_How to complete this task_
Return the lines that run from the beginning of the entries to the line holding "Detta påstår att", inclusive, and drop the pictures.
------
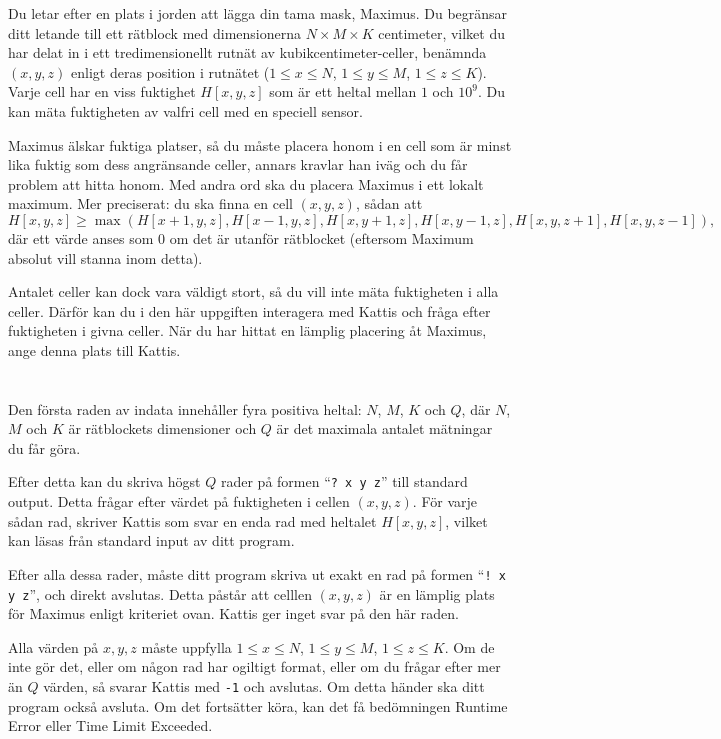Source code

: \ifx\boi\undefined\fi
\def\version{jury-1}

Du letar efter en plats i jorden att lägga din tama mask, Maximus. Du begränsar ditt letande till ett rätblock med dimensionerna $N \times M \times K$ centimeter, vilket du har delat in i ett tredimensionellt rutnät av kubikcentimeter-celler, benämnda $(x,y,z)$ enligt deras position i rutnätet ($1 \le x \le N$, $1 \le y \le M$, $1 \le z \le K$). Varje cell har en viss fuktighet $H[x,y,z]$ som är ett heltal mellan $1$ och $10^9$. Du kan mäta fuktigheten av valfri cell med en speciell sensor.

Maximus älskar fuktiga platser, så du måste placera honom i en cell som är minst lika fuktig som dess angränsande celler, annars kravlar han iväg och du får problem att hitta honom. Med andra ord ska du placera Maximus i ett lokalt maximum.
Mer preciserat: du ska finna en cell $(x,y,z)$, sådan att
$$
H[x,y,z] \ge \max(H[x+1,y,z], H[x-1,y,z], H[x,y+1,z], H[x,y-1,z], H[x,y,z+1], H[x,y,z-1]),
$$
där ett värde anses som $0$ om det är utanför rätblocket (eftersom Maximum absolut vill stanna inom detta).

Antalet celler kan dock vara väldigt stort, så du vill inte mäta fuktigheten i alla celler. Därför kan du i den här uppgiften interagera med Kattis och fråga efter fuktigheten i givna celler. När du har hittat en lämplig placering åt Maximus, ange denna plats till Kattis.

\section*{\interactivity}
Den första raden av indata innehåller fyra positiva heltal: $N$, $M$, $K$ och $Q$, där $N$, $M$ och $K$ är rätblockets dimensioner och $Q$ är det maximala antalet mätningar du får göra.

Efter detta kan du skriva högst $Q$ rader på formen ``\texttt{?\ x y z}'' till standard output.
Detta frågar efter värdet på fuktigheten i cellen  $(x, y, z)$.
För varje sådan rad, skriver Kattis som svar en enda rad med heltalet $H[x,y,z]$, vilket kan läsas från standard input av ditt program.

Efter alla dessa rader, måste ditt program skriva ut exakt en rad på formen ``\texttt{!\ x y z}'', och direkt avslutas.
Detta påstår att celllen $(x, y, z)$ är en lämplig plats för Maximus enligt kriteriet ovan. Kattis ger inget svar på den här raden.

Alla värden på $x, y, z$ måste uppfylla $1 \le x \le N$, $1 \le y \le M$, $1 \le z \le K$.
Om de inte gör det, eller om någon rad har ogiltigt format, eller om du frågar efter mer än $Q$ värden,
så svarar Kattis med \texttt{-1} och avslutas. 
Om detta händer ska ditt program också avsluta. Om det fortsätter köra, kan det få bedömningen Runtime Error eller Time Limit Exceeded.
------
_Response_
Source code

: \ifx\boi\undefined\fi
\def\version{jury-1}

Du letar efter en plats i jorden att lägga din tama mask, Maximus. Du begränsar ditt letande till ett rätblock med dimensionerna $N \times M \times K$ centimeter, vilket du har delat in i ett tredimensionellt rutnät av kubikcentimeter-celler, benämnda $(x,y,z)$ enligt deras position i rutnätet ($1 \le x \le N$, $1 \le y \le M$, $1 \le z \le K$). Varje cell har en viss fuktighet $H[x,y,z]$ som är ett heltal mellan $1$ och $10^9$. Du kan mäta fuktigheten av valfri cell med en speciell sensor.

Maximus älskar fuktiga platser, så du måste placera honom i en cell som är minst lika fuktig som dess angränsande celler, annars kravlar han iväg och du får problem att hitta honom. Med andra ord ska du placera Maximus i ett lokalt maximum.
Mer preciserat: du ska finna en cell $(x,y,z)$, sådan att
$$
H[x,y,z] \ge \max(H[x+1,y,z], H[x-1,y,z], H[x,y+1,z], H[x,y-1,z], H[x,y,z+1], H[x,y,z-1]),
$$
där ett värde anses som $0$ om det är utanför rätblocket (eftersom Maximum absolut vill stanna inom detta).

Antalet celler kan dock vara väldigt stort, så du vill inte mäta fuktigheten i alla celler. Därför kan du i den här uppgiften interagera med Kattis och fråga efter fuktigheten i givna celler. När du har hittat en lämplig placering åt Maximus, ange denna plats till Kattis.

\section*{\interactivity}
Den första raden av indata innehåller fyra positiva heltal: $N$, $M$, $K$ och $Q$, där $N$, $M$ och $K$ är rätblockets dimensioner och $Q$ är det maximala antalet mätningar du får göra.

Efter detta kan du skriva högst $Q$ rader på formen ``\texttt{?\ x y z}'' till standard output.
Detta frågar efter värdet på fuktigheten i cellen  $(x, y, z)$.
För varje sådan rad, skriver Kattis som svar en enda rad med heltalet $H[x,y,z]$, vilket kan läsas från standard input av ditt program.

Efter alla dessa rader, måste ditt program skriva ut exakt en rad på formen ``\texttt{!\ x y z}'', och direkt avslutas.
Detta påstår att celllen $(x, y, z)$ är en lämplig plats för Maximus enligt kriteriet ovan. Kattis ger inget svar på den här raden.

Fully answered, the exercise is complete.